She showed him the image in the review screen. ‘Is this how you want Henslow to see you?’ The camera had caught him in mid-sentence; he looked more like a goldfish than her Colin. He said nothing; she set up the camera again.
‘Right, ten seconds.’ In a trice she was back by his side. ‘Smile.’ They waited.
‘It’s funny, you think ten seconds is such a …’ Once again, he was interrupted by the flash.
‘Oh, for pity’s sake, Colin! Just shut up and wait. Ten seconds are ten seconds. Try counting elephants. Okay, here we go again.’
‘One elephant, two elephants …’
‘Not out loud, you …’ Now she was thwarted by the flash. ‘Look what you’ve made me do! Count in your head.’
After repeated attempts, she was successful.

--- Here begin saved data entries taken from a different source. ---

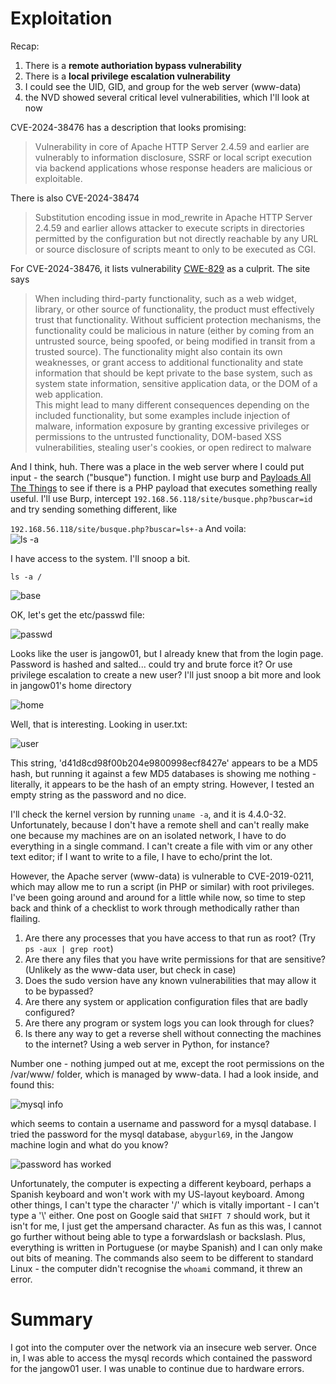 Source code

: # Exploitation

Recap: 
1. There is a **remote authoriation bypass vulnerability**
2. There is a **local privilege escalation vulnerability**
3. I could see the UID, GID, and group for the web server (www-data)
4. the NVD showed several critical level vulnerabilities, which I'll look at now

CVE-2024-38476 has a description that looks promising:
> Vulnerability in core of Apache HTTP Server 2.4.59 and earlier are vulnerably to information disclosure, SSRF or local script execution via backend applications whose response headers are malicious or exploitable.

There is also CVE-2024-38474
> Substitution encoding issue in mod_rewrite in Apache HTTP Server 2.4.59 and earlier allows attacker to execute scripts in directories permitted by the configuration but not directly reachable by any URL or source disclosure of scripts meant to only to be executed as CGI.

For CVE-2024-38476, it lists vulnerability [CWE-829](https://cwe.mitre.org/data/definitions/829.html) as a culprit. The site says

>When including third-party functionality, such as a web widget, library, or other source of functionality, the product must effectively trust that functionality. Without sufficient protection mechanisms, the functionality could be malicious in nature (either by coming from an untrusted source, being spoofed, or being modified in transit from a trusted source). The functionality might also contain its own weaknesses, or grant access to additional functionality and state information that should be kept private to the base system, such as system state information, sensitive application data, or the DOM of a web application.<br>
This might lead to many different consequences depending on the included functionality, but some examples include injection of malware, information exposure by granting excessive privileges or permissions to the untrusted functionality, DOM-based XSS vulnerabilities, stealing user's cookies, or open redirect to malware

And I think, huh. There was a place in the web server where I could put input - the search ("busque") function. I might use burp and [Payloads All The Things](https://swisskyrepo.github.io/PayloadsAllTheThings/) to see if there is a PHP payload that executes something really useful. I'll use Burp, intercept `192.168.56.118/site/busque.php?buscar=id` and try sending something different, like

`192.168.56.118/site/busque.php?buscar=ls+-a`
And voila:<br>
![ls -a](images/ls_a.png)

I have access to the system. I'll snoop a bit.

`ls -a /`

![base](images/base.png)

OK, let's get the etc/passwd file:

![passwd](images/passwd.png)

Looks like the user is jangow01, but I already knew that from the login page. Password is hashed and salted... could try and brute force it? Or use privilege escalation to create a new user? I'll just snoop a bit more and look in jangow01's home directory

![home](images/home.png)

Well, that is interesting. Looking in user.txt:

![user](images/user_txt.png)

This string, 'd41d8cd98f00b204e9800998ecf8427e' appears to be a MD5 hash, but running it against a few MD5 databases is showing me nothing - literally, it appears to be the hash of an empty string. However, I tested an empty string as the password and no dice.

I'll check the kernel version by running `uname -a`, and it is 4.4.0-32.
Unfortunately, because I don't have a remote shell and can't really make one because my machines are on an isolated network, I have to do everything in a single command. I can't create a file with vim or any other text editor; if I want to write to a file, I have to echo/print the lot.

However, the Apache server (www-data) is vulnerable to CVE-2019-0211, which may allow me to run a script (in PHP or similar) with root privileges. I've been going around and around for a little while now, so time to step back and think of a checklist to work through methodically rather than flailing.

1. Are there any processes that you have access to that run as root? (Try `ps -aux | grep root`)
2. Are there any files that you have write permissions for that are sensitive? (Unlikely as the www-data user, but check in case)
3. Does the sudo version have any known vulnerabilities that may allow it to be bypassed?
4. Are there any system or application configuration files that are badly configured? 
5. Are there any program or system logs you can look through for clues?
6. Is there any way to get a reverse shell without connecting the machines to the internet? Using a web server in Python, for instance?

Number one - nothing jumped out at me, except the root permissions on the /var/www/ folder, which is managed by www-data. I had a look inside, and found this:

![mysql info](images/mysql.png)

which seems to contain a username and password for a mysql database. I tried the password for the mysql database, `abygurl69`, in the Jangow machine login and what do you know?

![password has worked](images/broken.png)

Unfortunately, the computer is expecting a different keyboard, perhaps a Spanish keyboard and won't work with my US-layout keyboard. Among other things, I can't type the character '/' which is vitally important - I can't type a '\\' either. One post on Google said that `SHIFT 7` should work, but it isn't for me, I just get the ampersand character. As fun as this was, I cannot go further without being able to type a forwardslash or backslash. Plus, everything is written in Portuguese (or maybe Spanish) and I can only make out bits of meaning. The commands also seem to be different to standard Linux - the computer didn't recognise the `whoami` command, it threw an error.

# Summary

I got into the computer over the network via an insecure web server. Once in, I was able to access the mysql records which contained the password for the jangow01 user. I was unable to continue due to hardware errors.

Reviewing the image, ‘It’s no David Bailey, but it’ll do.’
Colin took the camera. He studied the screen.
‘Have you seen this?’
‘Yeah, it’s not great, but it’s recognisable as us, and Diana can see what we’re wearing. Why?’
‘Before emailing it, you need to study it more closely.’
She snatched the camera back. ‘What do you mean?’ Her intense scrutiny produced a result. ‘Oh my God! We can’t send that! It’s pornographic!’ She flushed bright red.
‘I thought after forty years of marriage nothing could shock you.’ He couldn’t help smiling to himself.
She fired up the computer. ‘I’ll upload the image and crop it from the waist down. No one will know.’
‘Marg!’ Graham had no success waking her. ‘Marg!’ He shook her shoulder. She pulled the duvet over her head. ‘Marg!’
‘For goodness sake! What?’ She wasn’t happy being disturbed.
‘Sorry, my love, it’s just … I’m wet.’
‘What? Wet? What do you mean wet?’
‘My hair … it’s sort of wet.’
‘Night sweats; all that whisky and Vindaloo. I’m not surprised.’ She still hadn’t emerged from under the covers, ‘What time is it?’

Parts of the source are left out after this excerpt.